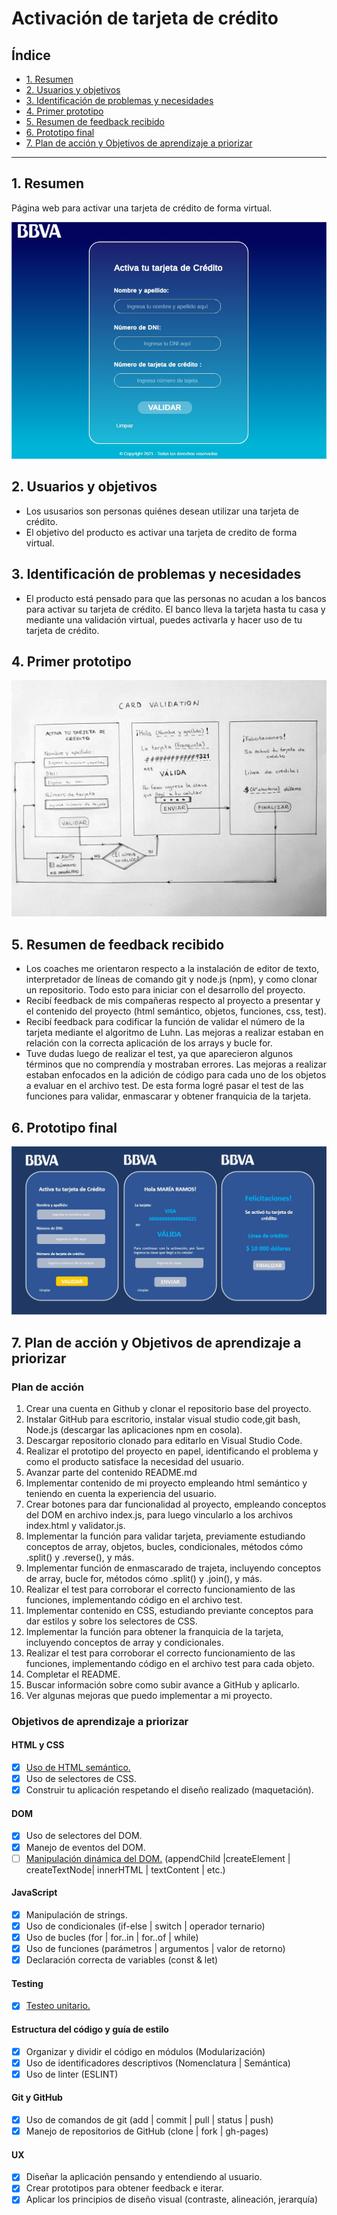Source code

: # Activación de tarjeta de crédito

## Índice
* [1. Resumen](#1-resumen)
* [2. Usuarios y objetivos](#2-usuarios-y-objetivos)
* [3. Identificación de problemas y necesidades](#3-identificación-de-problemas-y-necesidades)
* [4. Primer prototipo](#4-primer-prototipo)
* [5. Resumen de feedback recibido](#5-resumen-de-feedback-recibido)
* [6. Prototipo final](#6-prototipo-final)
* [7. Plan de acción y Objetivos de aprendizaje a priorizar](#7-plan-de-acción-y-objetivos-de-aprendizaje-a-priorizar)
****
## 1. Resumen
Página web para activar una tarjeta de crédito de forma virtual.

![Proyecto_final](/src/src/Proyecto_final.png)

## 2. Usuarios y objetivos
  * Los ususarios son personas quiénes desean utilizar una tarjeta de crédito.
  * El objetivo del producto es activar una tarjeta de credito de forma virtual.

## 3. Identificación de problemas y necesidades
  * El producto está pensado para que las personas no acudan a los bancos
    para activar su tarjeta de crédito. El banco lleva la tarjeta hasta tu 
    casa y mediante una validación virtual, puedes activarla y hacer uso de
    tu tarjeta de crédito.

## 4. Primer prototipo  
![Prototipo_en_papel](/src/src/Prototipo_en_papel.png) 

## 5. Resumen de feedback recibido 
  * Los coaches me orientaron respecto a la instalación de editor de texto, 
    interpretador de líneas de comando git y node.js (npm), y como clonar 
    un repositorio. Todo esto para iniciar con el desarrollo del proyecto.
  * Recibí feedback de mis compañeras respecto al proyecto a presentar y el
    contenido del proyecto (html semántico, objetos, funciones, css, test).
  * Recibí feedback para codificar la función de validar el número de
    la tarjeta mediante el algoritmo de Luhn. Las mejoras a realizar estaban
    en relación con la correcta aplicación de los arrays y bucle for.
  * Tuve dudas luego de realizar el test, ya que aparecieron algunos términos
    que no comprendía y mostraban errores. Las mejoras a realizar estaban 
    enfocados en la adición de código para cada uno de los objetos a evaluar 
    en el archivo test. De esta forma logré pasar el test de las funciones 
    para validar, enmascarar y obtener franquicia de la tarjeta.

## 6. Prototipo final
![Prototipo_final](/src/src/Prototipo_final.png)
   
## 7. Plan de acción y Objetivos de aprendizaje a priorizar
### Plan de acción 
  1. Crear una cuenta en Github y clonar el repositorio base del proyecto.
  2. Instalar GitHub para escritorio, instalar visual studio code,git bash,
     Node.js (descargar las aplicaciones npm en cosola).
  3. Descargar repositorio clonado para editarlo en Visual Studio Code.
  4. Realizar el prototipo del proyecto en papel, identificando el problema y
     como el producto satisface la necesidad del usuario.
  5. Avanzar parte del contenido README.md
  5. Implementar contenido de mi proyecto empleando html semántico y teniendo
     en cuenta la experiencia del usuario.
  6. Crear botones para dar funcionalidad al proyecto, empleando conceptos
     del DOM en archivo index.js, para luego vincularlo a los archivos 
     index.html y validator.js.
  7. Implementar la función para validar tarjeta, previamente estudiando 
     conceptos de array, objetos, bucles, condicionales, métodos cómo .split()
     y .reverse(), y más.
  8. Implementar función de enmascarado de trajeta, incluyendo conceptos de array,
     bucle for, métodos cómo .split() y .join(), y más.
  10. Realizar el test para corroborar el correcto funcionamiento de las funciones,
      implementando código en el archivo test.
  11. Implementar contenido en CSS, estudiando previante conceptos para dar estilos
      y sobre los selectores de CSS.
  12. Implementar la función para obtener la franquicia de la tarjeta, incluyendo 
      conceptos de array y condicionales.
  13. Realizar el test para corroborar el correcto funcionamiento de las funciones,
      implementando código en el archivo test para cada objeto.
  14. Completar el README.
  15. Buscar información sobre como subir avance a GitHub y aplicarlo.
  16. Ver algunas mejoras que puedo implementar a mi proyecto.

### Objetivos de aprendizaje a priorizar

#### HTML y CSS

* [X] [Uso de HTML semántico.](https://developer.mozilla.org/en-US/docs/Glossary/Semantics#Semantics_in_HTML)
* [X] Uso de selectores de CSS.
* [X] Construir tu aplicación respetando el diseño realizado (maquetación).

#### DOM

* [X] Uso de selectores del DOM.
* [X] Manejo de eventos del DOM.
* [ ] [Manipulación dinámica del DOM.](https://developer.mozilla.org/es/docs/Referencia_DOM_de_Gecko/Introducci%C3%B3n)
(appendChild |createElement | createTextNode| innerHTML | textContent | etc.)

#### JavaScript

* [X] Manipulación de strings.
* [X] Uso de condicionales (if-else | switch | operador ternario)
* [X] Uso de bucles (for | for..in | for..of | while)
* [X] Uso de funciones (parámetros | argumentos | valor de retorno)
* [X] Declaración correcta de variables (const & let)

#### Testing

* [X] [Testeo unitario.](https://jestjs.io/docs/es-ES/getting-started)

#### Estructura del código y guía de estilo

* [X] Organizar y dividir el código en módulos (Modularización)
* [X] Uso de identificadores descriptivos (Nomenclatura | Semántica)
* [X] Uso de linter (ESLINT)

#### Git y GitHub

* [X] Uso de comandos de git (add | commit | pull | status | push)
* [X] Manejo de repositorios de GitHub (clone | fork | gh-pages)

#### UX

* [X] Diseñar la aplicación pensando y entendiendo al usuario.
* [X] Crear prototipos para obtener feedback e iterar.
* [X] Aplicar los principios de diseño visual (contraste, alineación, jerarquía)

====================

=== WHAT YOU HAVE TO DO ===
From the entries, copy every line in which the string "developer" can be found.

=== TASK SOLUTION ===
* [X] [Uso de HTML semántico.](https://developer.mozilla.org/en-US/docs/Glossary/Semantics#Semantics_in_HTML)
* [ ] [Manipulación dinámica del DOM.](https://developer.mozilla.org/es/docs/Referencia_DOM_de_Gecko/Introducci%C3%B3n)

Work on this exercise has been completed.